Single by the Gregory Brothers, Tariq, and Recess Therapy
- Released: August 28, 2022
- Genre: Pop
- Length: 2:47
- Label: Gregory Residence
- Songwriters: Tariq and Ediz Yilmaz
- Producer: Michael Gregory

Music video
- "It's Corn" - Songify This ft. Tariq and Recess Therapy on YouTube

= It's Corn =

Song and internet phenomenon

"It's Corn" is a song by The Gregory Brothers. The song remixes portions of an August 2022 interview of a seven-year-old named Tariq with Julian Shapiro-Barnum on Recess Therapy. The song was released in August 28, 2022, on YouTube and went viral on social media platforms. After the interview, Tariq was nicknamed the "Corn Kid".

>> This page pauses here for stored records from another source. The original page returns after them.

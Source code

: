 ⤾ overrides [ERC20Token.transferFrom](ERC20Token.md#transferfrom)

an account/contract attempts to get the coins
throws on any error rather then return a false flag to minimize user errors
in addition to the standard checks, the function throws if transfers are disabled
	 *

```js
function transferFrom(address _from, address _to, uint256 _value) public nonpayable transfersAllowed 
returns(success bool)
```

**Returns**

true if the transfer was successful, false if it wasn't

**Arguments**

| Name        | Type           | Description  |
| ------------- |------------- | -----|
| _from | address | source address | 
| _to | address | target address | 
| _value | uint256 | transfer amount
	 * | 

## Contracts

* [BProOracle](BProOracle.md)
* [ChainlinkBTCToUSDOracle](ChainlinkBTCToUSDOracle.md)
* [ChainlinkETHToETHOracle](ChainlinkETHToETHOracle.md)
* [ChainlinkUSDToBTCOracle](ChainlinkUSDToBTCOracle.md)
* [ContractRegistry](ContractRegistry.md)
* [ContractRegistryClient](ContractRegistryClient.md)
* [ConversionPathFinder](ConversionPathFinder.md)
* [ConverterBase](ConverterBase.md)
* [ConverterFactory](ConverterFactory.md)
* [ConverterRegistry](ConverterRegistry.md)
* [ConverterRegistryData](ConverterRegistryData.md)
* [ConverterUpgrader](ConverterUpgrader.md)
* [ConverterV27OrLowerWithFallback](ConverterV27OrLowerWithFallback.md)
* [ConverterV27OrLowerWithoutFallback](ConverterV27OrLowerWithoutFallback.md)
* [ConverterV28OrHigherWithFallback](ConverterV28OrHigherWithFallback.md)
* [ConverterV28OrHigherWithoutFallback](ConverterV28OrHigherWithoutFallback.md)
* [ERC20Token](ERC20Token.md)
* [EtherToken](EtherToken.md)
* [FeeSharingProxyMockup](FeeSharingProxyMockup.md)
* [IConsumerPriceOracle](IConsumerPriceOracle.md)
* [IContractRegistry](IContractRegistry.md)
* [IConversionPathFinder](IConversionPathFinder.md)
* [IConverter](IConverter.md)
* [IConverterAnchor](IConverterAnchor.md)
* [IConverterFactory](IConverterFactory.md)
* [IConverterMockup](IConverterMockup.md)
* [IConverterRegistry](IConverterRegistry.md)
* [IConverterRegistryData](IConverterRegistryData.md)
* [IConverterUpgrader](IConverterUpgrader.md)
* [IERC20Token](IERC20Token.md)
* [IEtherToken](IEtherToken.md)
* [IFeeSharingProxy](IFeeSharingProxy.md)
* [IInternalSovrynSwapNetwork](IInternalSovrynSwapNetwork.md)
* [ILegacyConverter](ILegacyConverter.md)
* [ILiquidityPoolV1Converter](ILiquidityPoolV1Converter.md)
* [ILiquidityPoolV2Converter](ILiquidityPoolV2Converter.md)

On September 4, 2022, Kevin Bacon covered the song and posted it on Instagram. His cover was called "a soulful acoustic rendition" on Billboard. Later that month, Tariq attended the premiere of the 2022 film Pinocchio and appeared on The Drew Barrymore Show as well as in an advertisement for Chipotle Mexican Grill. Kristi Noem, the governor of South Dakota, declared September 3 "Official Corn-bassador Tariq Day".